Russian President Vladimir Putin says he will sign a bill that will stop all Russian adoptions in America.
The bill is in retaliation to an American bill that punishes human rights violators. Vlad Kirgiz lived in Moscow for several years and believes Russian children are being used as political pawns.
“I feel very sorry for Russian children, ” said Kirgiz.
This time of year, orphans leave wishes under the Christmas tree for Ded Moroz, their version of Santa Claus. They wish to be adopted.
“This hope will be taken away from them,” said Kirgiz.
Kirgiz now lives in Sacramento and works at the Russian Community Center. He says hope is sometimes the only think that keeps the kids going while enduring the horrific conditions of some Russian orphanages.
“Those huge buildings where hundreds and hundreds of children live, ” said Kirgiz.
Kirgiz says for every child who is in an orphanage, there are more forced to live on the streets or in tunnels.
“Russia has a very serious problem of taking care of its children. There are many children living on the streets, so those who actually get to orphanages they are the lucky ones,” said Kirgiz.
The children on the streets are often forced into a life of crime and prostitution. For those living in orphanages, live is just as bleak. Studies show only one in ten become productive members of society.

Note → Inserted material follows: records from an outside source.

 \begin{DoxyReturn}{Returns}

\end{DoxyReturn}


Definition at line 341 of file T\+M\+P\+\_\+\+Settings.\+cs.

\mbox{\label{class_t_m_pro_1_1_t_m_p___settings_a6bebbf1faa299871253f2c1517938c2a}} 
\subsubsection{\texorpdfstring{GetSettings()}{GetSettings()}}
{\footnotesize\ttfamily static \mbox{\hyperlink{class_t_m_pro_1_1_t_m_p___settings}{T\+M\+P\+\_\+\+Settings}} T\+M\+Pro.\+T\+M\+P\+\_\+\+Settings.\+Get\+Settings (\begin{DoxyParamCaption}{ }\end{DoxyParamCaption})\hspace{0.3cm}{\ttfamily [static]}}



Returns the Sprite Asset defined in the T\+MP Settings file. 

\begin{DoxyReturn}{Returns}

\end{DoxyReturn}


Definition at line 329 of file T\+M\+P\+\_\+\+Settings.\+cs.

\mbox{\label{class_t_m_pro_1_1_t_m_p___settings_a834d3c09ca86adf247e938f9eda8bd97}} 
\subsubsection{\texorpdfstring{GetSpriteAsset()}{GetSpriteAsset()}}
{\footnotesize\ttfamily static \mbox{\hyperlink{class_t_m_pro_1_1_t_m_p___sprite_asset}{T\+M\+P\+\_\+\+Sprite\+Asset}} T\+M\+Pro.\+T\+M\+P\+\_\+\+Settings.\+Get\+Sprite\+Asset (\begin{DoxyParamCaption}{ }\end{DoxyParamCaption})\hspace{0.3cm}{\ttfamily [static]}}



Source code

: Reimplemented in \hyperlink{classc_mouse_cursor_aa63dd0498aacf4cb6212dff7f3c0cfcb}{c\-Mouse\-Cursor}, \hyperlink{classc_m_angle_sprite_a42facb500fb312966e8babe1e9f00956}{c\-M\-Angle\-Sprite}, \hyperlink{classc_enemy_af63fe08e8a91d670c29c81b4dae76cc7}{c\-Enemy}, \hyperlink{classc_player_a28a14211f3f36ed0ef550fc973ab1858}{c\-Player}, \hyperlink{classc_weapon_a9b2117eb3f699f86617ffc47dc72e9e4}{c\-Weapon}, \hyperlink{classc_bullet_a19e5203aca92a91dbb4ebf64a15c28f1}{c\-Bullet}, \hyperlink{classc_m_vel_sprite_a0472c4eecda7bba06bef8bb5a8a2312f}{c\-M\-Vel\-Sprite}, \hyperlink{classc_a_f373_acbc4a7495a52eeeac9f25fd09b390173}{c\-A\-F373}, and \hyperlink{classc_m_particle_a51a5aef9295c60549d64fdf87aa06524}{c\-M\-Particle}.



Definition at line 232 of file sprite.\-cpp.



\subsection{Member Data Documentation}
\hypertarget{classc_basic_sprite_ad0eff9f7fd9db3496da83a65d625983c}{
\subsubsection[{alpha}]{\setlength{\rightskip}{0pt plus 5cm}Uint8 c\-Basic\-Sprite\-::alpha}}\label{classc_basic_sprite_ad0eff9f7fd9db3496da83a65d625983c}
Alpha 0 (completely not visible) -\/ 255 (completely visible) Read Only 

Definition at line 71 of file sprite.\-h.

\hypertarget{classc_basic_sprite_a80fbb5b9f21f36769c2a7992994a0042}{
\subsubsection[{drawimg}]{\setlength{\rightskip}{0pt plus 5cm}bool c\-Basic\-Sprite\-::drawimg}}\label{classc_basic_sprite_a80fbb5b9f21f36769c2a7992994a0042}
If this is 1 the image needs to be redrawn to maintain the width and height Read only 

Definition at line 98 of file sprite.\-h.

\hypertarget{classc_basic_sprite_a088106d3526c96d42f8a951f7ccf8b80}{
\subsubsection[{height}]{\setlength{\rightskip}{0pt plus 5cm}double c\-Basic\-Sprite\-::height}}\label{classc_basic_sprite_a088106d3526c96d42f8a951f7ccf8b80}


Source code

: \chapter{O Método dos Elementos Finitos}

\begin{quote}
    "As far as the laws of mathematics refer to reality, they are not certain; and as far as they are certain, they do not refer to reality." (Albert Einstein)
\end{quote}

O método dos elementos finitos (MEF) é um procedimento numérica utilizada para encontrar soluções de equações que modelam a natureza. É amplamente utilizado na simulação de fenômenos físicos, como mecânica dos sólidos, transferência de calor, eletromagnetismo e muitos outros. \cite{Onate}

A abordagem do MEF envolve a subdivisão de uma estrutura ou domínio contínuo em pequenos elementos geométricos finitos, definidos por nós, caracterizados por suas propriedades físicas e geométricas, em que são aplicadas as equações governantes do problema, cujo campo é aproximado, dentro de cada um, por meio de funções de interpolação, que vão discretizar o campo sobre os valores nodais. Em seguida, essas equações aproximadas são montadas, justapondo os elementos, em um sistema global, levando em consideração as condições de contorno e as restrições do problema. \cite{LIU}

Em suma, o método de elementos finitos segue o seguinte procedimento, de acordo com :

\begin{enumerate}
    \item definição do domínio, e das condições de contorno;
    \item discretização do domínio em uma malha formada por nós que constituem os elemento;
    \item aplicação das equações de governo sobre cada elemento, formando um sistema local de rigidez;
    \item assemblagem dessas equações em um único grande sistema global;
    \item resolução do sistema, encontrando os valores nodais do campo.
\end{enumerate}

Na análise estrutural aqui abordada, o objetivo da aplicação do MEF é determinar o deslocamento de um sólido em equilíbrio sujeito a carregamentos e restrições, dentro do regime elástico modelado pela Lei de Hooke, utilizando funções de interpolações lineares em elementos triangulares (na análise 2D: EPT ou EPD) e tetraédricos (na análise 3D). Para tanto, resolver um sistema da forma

“It’s also well-known that Americans often when they adopt children they take those who are sick,” said Kirgiz.
Kirgiz says many Russians won’t adopt children with problems. While many hold out hope that President Putin will veto the ban, Those who know him better say there isn’t much hope.
“I believe he will sign it,” said Kirgiz.
Over the last 20 years, Americans have adopted 60,000 Russian orphans.